Date: 16 May, 2019 - Blog
Higher risk aversion and a stronger USD caused recently a persistent LATAM currencies’ weakness.
They have erased all their January gains and are back to their end of last year levels. Some progress on the US-China trade-war impasse could add material upside to emerging currencies. However other risks may continue to hurt EM assets. Apart from a more persistent than expected USD strengthening, some specific issues like higher political risks in Argentina and in Turkey could affect investor sentiment.
Those risks are already well discounted into the currency market. Emerging currencies volatility is trading well higher than the one of developed markets. In a risk friendly environment, emerging currencies have the same volatility as developed ones. In periods of stress, its volatility tends to be in average higher by 2 to 3 points. This is already the case.

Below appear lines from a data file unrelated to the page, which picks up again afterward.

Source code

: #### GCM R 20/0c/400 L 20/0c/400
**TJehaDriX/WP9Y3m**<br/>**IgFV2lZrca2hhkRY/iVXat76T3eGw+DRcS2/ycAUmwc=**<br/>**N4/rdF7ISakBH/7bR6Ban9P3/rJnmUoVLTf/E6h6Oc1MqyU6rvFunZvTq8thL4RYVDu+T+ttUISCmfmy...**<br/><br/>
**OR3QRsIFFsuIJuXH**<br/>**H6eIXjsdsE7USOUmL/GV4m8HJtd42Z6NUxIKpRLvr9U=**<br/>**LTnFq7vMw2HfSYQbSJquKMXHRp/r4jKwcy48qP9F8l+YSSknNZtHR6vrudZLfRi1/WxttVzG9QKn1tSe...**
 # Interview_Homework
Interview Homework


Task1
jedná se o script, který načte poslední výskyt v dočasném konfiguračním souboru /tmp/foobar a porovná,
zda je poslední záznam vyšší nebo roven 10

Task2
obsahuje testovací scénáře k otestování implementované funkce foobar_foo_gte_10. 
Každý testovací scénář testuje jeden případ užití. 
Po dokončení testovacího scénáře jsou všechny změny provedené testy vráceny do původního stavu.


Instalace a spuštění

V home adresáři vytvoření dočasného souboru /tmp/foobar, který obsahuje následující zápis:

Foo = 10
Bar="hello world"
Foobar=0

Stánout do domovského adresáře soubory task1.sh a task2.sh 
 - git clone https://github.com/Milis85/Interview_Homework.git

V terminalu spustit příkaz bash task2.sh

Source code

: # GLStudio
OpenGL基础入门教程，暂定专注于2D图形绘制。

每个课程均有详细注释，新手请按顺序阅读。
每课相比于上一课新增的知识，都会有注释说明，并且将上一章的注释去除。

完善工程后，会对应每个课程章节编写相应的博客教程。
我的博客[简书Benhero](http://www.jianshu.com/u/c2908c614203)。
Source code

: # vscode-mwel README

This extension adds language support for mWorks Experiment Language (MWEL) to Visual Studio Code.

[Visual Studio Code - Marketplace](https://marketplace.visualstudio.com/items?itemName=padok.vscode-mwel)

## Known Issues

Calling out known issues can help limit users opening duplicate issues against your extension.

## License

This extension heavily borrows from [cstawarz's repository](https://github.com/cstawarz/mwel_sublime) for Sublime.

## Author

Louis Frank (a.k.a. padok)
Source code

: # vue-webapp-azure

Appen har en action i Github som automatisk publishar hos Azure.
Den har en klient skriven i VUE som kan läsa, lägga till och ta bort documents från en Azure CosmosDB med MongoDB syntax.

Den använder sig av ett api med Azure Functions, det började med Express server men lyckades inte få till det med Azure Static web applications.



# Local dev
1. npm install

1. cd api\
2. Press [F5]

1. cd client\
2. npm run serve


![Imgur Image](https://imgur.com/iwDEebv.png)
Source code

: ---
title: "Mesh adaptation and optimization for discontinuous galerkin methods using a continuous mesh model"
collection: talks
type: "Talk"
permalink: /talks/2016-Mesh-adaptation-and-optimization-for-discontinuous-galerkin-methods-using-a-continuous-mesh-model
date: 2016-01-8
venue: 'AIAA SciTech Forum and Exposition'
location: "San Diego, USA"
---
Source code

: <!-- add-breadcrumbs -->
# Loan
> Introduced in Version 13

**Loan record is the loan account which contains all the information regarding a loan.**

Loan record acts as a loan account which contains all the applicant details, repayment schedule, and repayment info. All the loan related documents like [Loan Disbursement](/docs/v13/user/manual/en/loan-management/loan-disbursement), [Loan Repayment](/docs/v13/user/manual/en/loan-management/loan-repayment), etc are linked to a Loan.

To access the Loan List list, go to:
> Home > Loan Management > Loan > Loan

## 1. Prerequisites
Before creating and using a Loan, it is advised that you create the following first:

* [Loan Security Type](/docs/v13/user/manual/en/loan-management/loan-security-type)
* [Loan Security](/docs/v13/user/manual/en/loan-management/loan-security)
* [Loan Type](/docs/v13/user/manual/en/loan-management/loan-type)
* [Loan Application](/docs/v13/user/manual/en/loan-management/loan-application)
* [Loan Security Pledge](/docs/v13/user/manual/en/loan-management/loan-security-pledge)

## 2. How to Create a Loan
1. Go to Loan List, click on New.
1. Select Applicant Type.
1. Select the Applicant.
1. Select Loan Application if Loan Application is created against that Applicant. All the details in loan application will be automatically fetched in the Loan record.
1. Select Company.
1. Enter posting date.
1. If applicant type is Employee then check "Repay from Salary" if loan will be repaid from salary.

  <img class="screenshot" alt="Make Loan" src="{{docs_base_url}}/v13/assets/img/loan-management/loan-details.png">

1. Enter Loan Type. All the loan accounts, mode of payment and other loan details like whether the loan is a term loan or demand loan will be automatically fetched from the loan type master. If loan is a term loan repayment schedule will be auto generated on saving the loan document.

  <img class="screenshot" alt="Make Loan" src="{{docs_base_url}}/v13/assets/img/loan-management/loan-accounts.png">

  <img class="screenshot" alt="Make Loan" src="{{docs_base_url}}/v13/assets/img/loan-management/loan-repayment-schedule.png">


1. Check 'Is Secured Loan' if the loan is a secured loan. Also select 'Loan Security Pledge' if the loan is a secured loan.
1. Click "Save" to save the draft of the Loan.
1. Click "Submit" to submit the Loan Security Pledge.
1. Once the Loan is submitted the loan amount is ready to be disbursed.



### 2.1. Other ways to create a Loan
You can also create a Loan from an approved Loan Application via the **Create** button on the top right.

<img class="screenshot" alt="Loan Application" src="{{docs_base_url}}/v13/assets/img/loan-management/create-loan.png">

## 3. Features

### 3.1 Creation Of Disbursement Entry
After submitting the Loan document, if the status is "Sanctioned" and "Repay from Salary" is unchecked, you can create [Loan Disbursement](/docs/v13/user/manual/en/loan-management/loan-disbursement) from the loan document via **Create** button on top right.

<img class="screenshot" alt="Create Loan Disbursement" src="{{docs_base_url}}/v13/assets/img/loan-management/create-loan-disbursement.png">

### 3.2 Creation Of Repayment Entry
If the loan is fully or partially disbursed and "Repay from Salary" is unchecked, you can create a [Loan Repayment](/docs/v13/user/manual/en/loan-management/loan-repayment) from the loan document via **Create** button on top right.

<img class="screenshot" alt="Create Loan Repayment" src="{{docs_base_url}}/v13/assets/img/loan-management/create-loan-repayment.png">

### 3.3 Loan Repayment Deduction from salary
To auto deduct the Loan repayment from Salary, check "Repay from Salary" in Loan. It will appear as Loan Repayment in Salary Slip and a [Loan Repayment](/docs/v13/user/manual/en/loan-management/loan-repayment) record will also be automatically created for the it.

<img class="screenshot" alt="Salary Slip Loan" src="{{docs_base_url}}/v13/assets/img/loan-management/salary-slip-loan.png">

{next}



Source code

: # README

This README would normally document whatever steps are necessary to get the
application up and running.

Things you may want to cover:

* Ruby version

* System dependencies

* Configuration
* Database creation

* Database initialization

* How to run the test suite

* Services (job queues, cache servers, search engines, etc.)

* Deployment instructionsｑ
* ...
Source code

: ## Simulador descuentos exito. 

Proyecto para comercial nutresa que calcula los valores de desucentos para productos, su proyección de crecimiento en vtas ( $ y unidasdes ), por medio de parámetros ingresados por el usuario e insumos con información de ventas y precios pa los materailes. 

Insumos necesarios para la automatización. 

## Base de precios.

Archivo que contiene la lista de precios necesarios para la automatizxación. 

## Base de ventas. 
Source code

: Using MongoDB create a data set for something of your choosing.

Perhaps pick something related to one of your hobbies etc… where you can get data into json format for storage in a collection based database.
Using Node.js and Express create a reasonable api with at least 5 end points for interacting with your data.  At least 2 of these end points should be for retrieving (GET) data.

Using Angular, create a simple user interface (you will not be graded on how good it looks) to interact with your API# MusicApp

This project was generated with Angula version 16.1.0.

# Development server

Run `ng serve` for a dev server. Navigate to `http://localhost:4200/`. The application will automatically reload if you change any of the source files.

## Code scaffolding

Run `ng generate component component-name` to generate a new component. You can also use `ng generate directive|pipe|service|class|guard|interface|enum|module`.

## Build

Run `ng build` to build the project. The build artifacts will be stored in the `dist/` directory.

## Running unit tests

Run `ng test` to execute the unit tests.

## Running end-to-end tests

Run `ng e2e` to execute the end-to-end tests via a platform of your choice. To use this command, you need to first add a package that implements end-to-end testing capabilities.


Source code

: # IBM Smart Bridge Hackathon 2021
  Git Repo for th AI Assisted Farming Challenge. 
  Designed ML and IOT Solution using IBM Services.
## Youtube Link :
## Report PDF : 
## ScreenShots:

The MXN has been the standout outperformer in the region, and amongst EM this year. Even though if the Banxico shift to a dovish stance, the mix of attractive yields and still solid macro fundamentals suggests continued outperformance. The return of a more favorable environment towards EM assets could push the USD/MXN below 18.50 once again.
In the case of Brazil, domestic drivers should continue to dominate, and the BRL has the largest potential appreciation in the region over the coming months.
Foreign investors will continue to focus on the social security reform, which is now in its second-stage Lower House approval process. Approval is expected for next month. Even if all goes wrong, the bill should at least save BRL 600bn. That will give Brazil a significant boost. Furthermore, Brazil plans to reduce import tariffs by 10 percentage points over the next 4 years. The opening of the economy will be exponential. Guedes announced a tariff reduction of around 1% in the first year, 2% in the second, 3% in the third and 4% in the fourth. Annual inflation in Brazil rose to 4.9% in April, its highest in over 2 years and further above the central bank’s end-year target of 4.25%. Policymakers may draw comfort from the fact that it did not hit 5.0% but will react if it remains at this level. All those factors should be BRL supportive.
The CLP has weakened over the past month. This has more to do with the copper selloff in the wake of trade-war worries. However, constructive Chinese data and a favorable resolution to the trade-war impasse could pave the way for a CLP strengthening. The CLP is the currency the most exposed to external drivers.
The COP weakness contrasts with the oil prices rally. The correlation between the two assets has sharply reduced. Domestic drivers are a bit more constructive.
As usual, the PEN has the lowest regional volatility, as it is the least affected by the USD and the risk aversion. The Q1 economic slowdown and the potential central bank FX intervention would likely limit any sustained rally.